The affected cities, which include Beijing and Tianjin, are concentrated in the eastern part of the country and along the coast. Combined with sea level rise, falling cities could expose around 10% of China's coastal population — between 55 and 128 million people — to flooding and irreparable damage by 2120.

For the study, published Thursday (April 18) in the journal Science, researchers measured land subsidence in every Chinese city with a population of more than 2 million people over the period from 2015 to 2022. Of the 82 cities they examined, 45% are sinking by more than 0.1 inches (3 millimeters) per year, with 16% falling by more than 0.4 inches (10 mm) per year.  

These major cities are home to three-quarters of China's urban population, which totaled 920 million people in 2020 — the largest of any country in the world, according to the study.

"The subsidence appears to be associated with a range of factors such as groundwater withdrawal and the weight of buildings," the researchers wrote in the study. "High-rise buildings are sprouting up, road systems are expanding, and groundwater is being used, all at a rapid pace."

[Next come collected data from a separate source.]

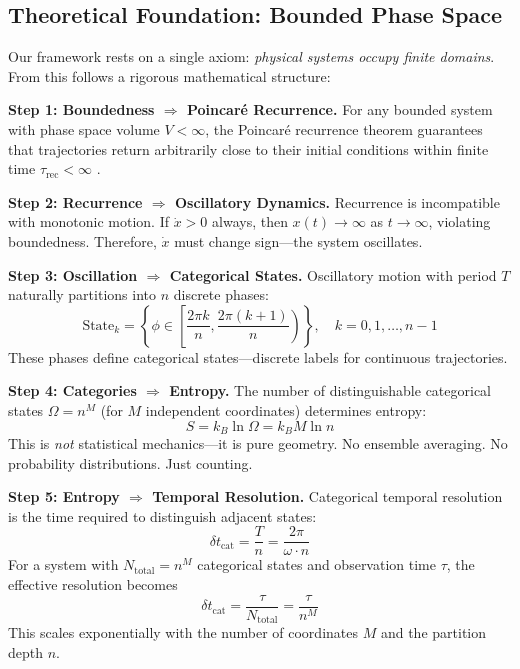 \documentclass[twocolumn,10pt]{article}
\theoremstyle{remark}
\begin{document}
\subsection{Theoretical Foundation: Bounded Phase Space}

Our framework rests on a single axiom: \textit{physical systems occupy finite domains}. From this follows a rigorous mathematical structure:

\textbf{Step 1: Boundedness $\Rightarrow$ Poincaré Recurrence.} 
For any bounded system with phase space volume $V < \infty$, the Poincaré recurrence theorem guarantees that trajectories return arbitrarily close to their initial conditions within finite time $\tau_{\text{rec}} < \infty$ \cite{poincare1890}.

\textbf{Step 2: Recurrence $\Rightarrow$ Oscillatory Dynamics.}
Recurrence is incompatible with monotonic motion. If $\dot{x} > 0$ always, then $x(t) \to \infty$ as $t \to \infty$, violating boundedness. Therefore, $\dot{x}$ must change sign---the system oscillates.

\textbf{Step 3: Oscillation $\Rightarrow$ Categorical States.}
Oscillatory motion with period $T$ naturally partitions into $n$ discrete phases:
\begin{equation}
    \text{State}_k = \left\{\phi \in \left[\frac{2\pi k}{n}, \frac{2\pi(k+1)}{n}\right) \right\}, \quad k = 0, 1, \ldots, n-1
\end{equation}
These phases define categorical states---discrete labels for continuous trajectories.

\textbf{Step 4: Categories $\Rightarrow$ Entropy.}
The number of distinguishable categorical states $\Omega = n^M$ (for $M$ independent coordinates) determines entropy:
\begin{equation}
    S = k_B \ln \Omega = k_B M \ln n
\end{equation}
This is \textit{not} statistical mechanics---it is pure geometry. No ensemble averaging. No probability distributions. Just counting.

\textbf{Step 5: Entropy $\Rightarrow$ Temporal Resolution.}
Categorical temporal resolution is the time required to distinguish adjacent states:
\begin{equation}
    \delta t_{\text{cat}} = \frac{T}{n} = \frac{2\pi}{\omega \cdot n}
\end{equation}
For a system with $N_{\text{total}} = n^M$ categorical states and observation time $\tau$, the effective resolution becomes
\begin{equation}
    \delta t_{\text{cat}} = \frac{\tau}{N_{\text{total}}} = \frac{\tau}{n^M}
\end{equation}
This scales exponentially with the number of coordinates $M$ and the partition depth $n$.
\end{document}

Related: East Coast cities are sinking at a shocking rate, NASA images show

While it was already known that Chinese cities are subsiding, the study provides a first snapshot of the problem on a national scale. The researchers used data from the Sentinel-1 satellites, which measure vertical changes in Earth's surface with Interferometric Synthetic Aperture Radar (InSAR) instrumentation, and combined these land motion results with groundwater assessments from monitoring wells and building weight data.